Cahill won his sixth leinster title (fifth consecutive) beating Kildare in the 2009 final. He scored a goal and one point from wing back with his goal being a contender for 'Goal of the Year'.

He won his 7th Leinster senior title against Wexford in July 2011 and his 8th Leinster senior title against Meath in 2012.

He was on the victorious Leinster Provincial team in 2005 that defeated Ulster in the Martin Donnelly Inter-Provincial final. He was also on the Leinster team in 2006 when they defeated Connaught in the 2006 final which was played in Boston.

He also captained the Dublin Under 21 team to Leinster glory in 2002. Cahill was awarded an All Star in October 2007 at the Vodafone All Stars Awards ceremony. He was also honoured with an Opel GPA award for being voted onto the GPA Team of the Year in 2007.

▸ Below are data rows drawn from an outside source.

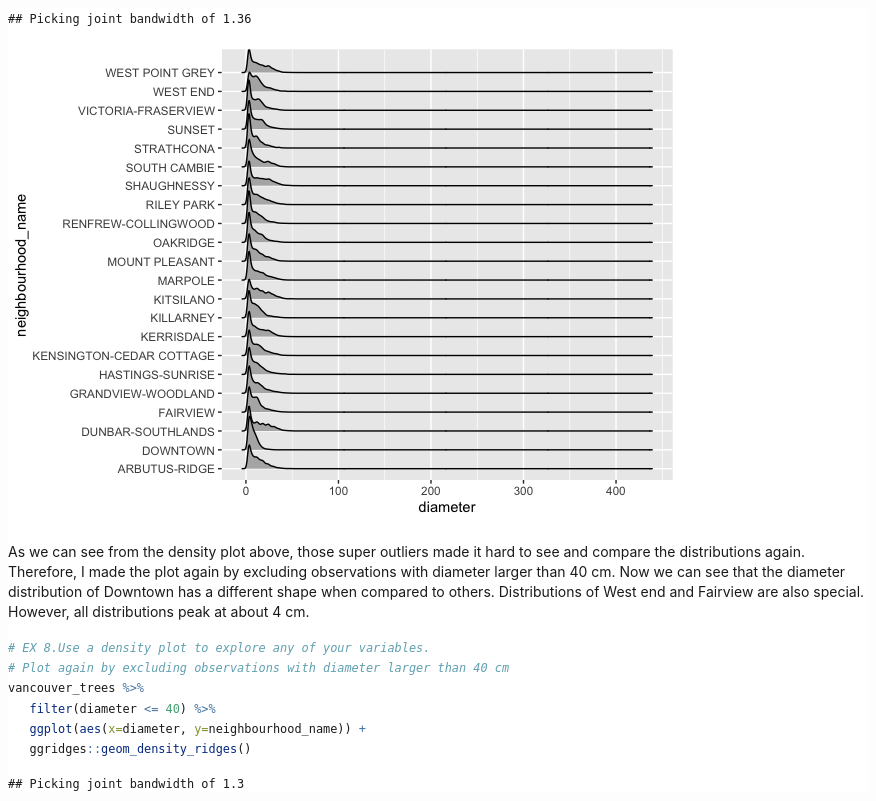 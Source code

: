     ## Picking joint bandwidth of 1.36

![](mini-project_mini-project-1_files/figure-gfm/unnamed-chunk-9-1.png)

As we can see from the density plot above, those super outliers made it
hard to see and compare the distributions again. Therefore, I made the
plot again by excluding observations with diameter larger than 40 cm.
Now we can see that the diameter distribution of Downtown has a
different shape when compared to others. Distributions of West end and
Fairview are also special. However, all distributions peak at about 4
cm.

``` r
# EX 8.Use a density plot to explore any of your variables.
# Plot again by excluding observations with diameter larger than 40 cm
vancouver_trees %>% 
   filter(diameter <= 40) %>% 
   ggplot(aes(x=diameter, y=neighbourhood_name)) +
   ggridges::geom_density_ridges()
```

    ## Picking joint bandwidth of 1.3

He won the All-Ireland Senior Football Championship in September 2011, when Dublin defeated Kerry at Croke Park. He was centre-forward on the team that day.

===Club===
Cahill won the Dublin Senior Football Championship with St Brigid's in 2011. In 2011, Cahill was named as the Dub Stars Footballer of the Year.
He is now involved with the coaching of younger age groups in the club including minor football teams.

==Personal life==
His current employment position is the Business Development Manager of the GAA/GPA.
Barry holds a Finance/Economics degree (2002) and Computer Science Higher Diploma from UCD (2003), as well as an Executive MBA from DCU Business School in 2016.